## WHAT IS EXPECTED
Your task is to print, exactly and only, the lines from the start of the entries below through the line with "- понимание принципов". Include both ends, but skip the pictures.

Source records:
[Start of section]

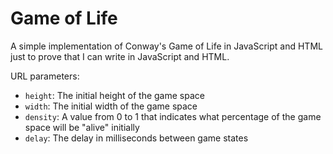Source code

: # Game of Life

A simple implementation of Conway's Game of Life in JavaScript and HTML
just to prove that I can write in JavaScript and HTML.

URL parameters:
* `height`: The initial height of the game space
* `width`: The initial width of the game space
* `density`: A value from 0 to 1 that indicates what percentage of the game space will be "alive" initially
* `delay`: The delay in milliseconds between game states
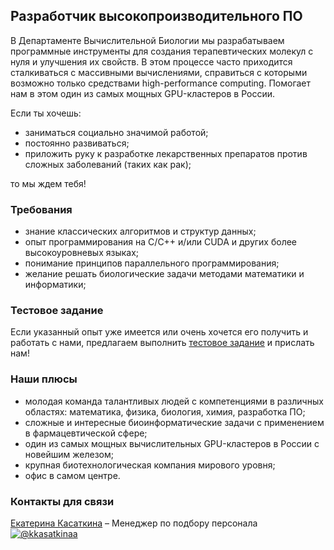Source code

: ## Разработчик высокопроизводительного ПО

В Департаменте Вычислительной Биологии мы разрабатываем программные инструменты для создания терапевтических молекул с нуля и улучшения их свойств. В этом процессе часто приходится сталкиваться с массивными вычислениями, справиться с которыми возможно только средствами high-performance computing. Помогает нам в этом один из самых мощных GPU-кластеров в России.

Если ты хочешь:
- заниматься социально значимой работой;
- постоянно развиваться;
- приложить руку к разработке лекарственных препаратов против сложных заболеваний (таких как рак);
 
 то мы ждем тебя!

### Требования
- знание классических алгоритмов и структур данных;
- опыт программирования на C/C++ и/или CUDA и других более высокоуровневых языках;
- понимание принципов параллельного программирования;
- желание решать биологические задачи методами математики и информатики;

<!---
### Будет плюсом
- опыт разработки высокопроизводительного кода под GPU или другие архитектуры;
- опыт анализа производительности и низкоуровневой оптимизации кода;
- опыт применения других HPC-технологий: OpenCL/OpenACC/OpenMP/MPI;
- опыт разработки научного ПО;
- понимание современных проблем и задач биоинформатики;
-->

### Тестовое задание
Если указанный опыт уже имеется или очень хочется его получить и работать с нами, предлагаем выполнить [тестовое задание](/tests/bioinf-dev.md) и прислать нам!

### Наши плюсы
- молодая команда талантливых людей с компетенциями в различных областях: математика, физика, биология, химия, разработка ПО;
- сложные и интересные биоинформатические задачи с применением в фармацевтической сфере;
- один из самых мощных вычислительных GPU-кластеров в России с новейшим железом;
- крупная биотехнологическая компания мирового уровня;
- офис в самом центре.

### Контакты для связи
[Екатерина Касаткина](mailto:kasatkinaev@biocad.ru) – Менеджер по подбору персонала [ ![@kkasatkinaa](/img/telegram.png) ](https://t.me/kkasatkinaa)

[End of section]

## WRITTEN ANSWER
Source code

: # Game of Life

A simple implementation of Conway's Game of Life in JavaScript and HTML
just to prove that I can write in JavaScript and HTML.

URL parameters:
* `height`: The initial height of the game space
* `width`: The initial width of the game space
* `density`: A value from 0 to 1 that indicates what percentage of the game space will be "alive" initially
* `delay`: The delay in milliseconds between game states
Source code

: ## Разработчик высокопроизводительного ПО

В Департаменте Вычислительной Биологии мы разрабатываем программные инструменты для создания терапевтических молекул с нуля и улучшения их свойств. В этом процессе часто приходится сталкиваться с массивными вычислениями, справиться с которыми возможно только средствами high-performance computing. Помогает нам в этом один из самых мощных GPU-кластеров в России.

Если ты хочешь:
- заниматься социально значимой работой;
- постоянно развиваться;
- приложить руку к разработке лекарственных препаратов против сложных заболеваний (таких как рак);
 
 то мы ждем тебя!

### Требования
- знание классических алгоритмов и структур данных;
- опыт программирования на C/C++ и/или CUDA и других более высокоуровневых языках;
- понимание принципов параллельного программирования;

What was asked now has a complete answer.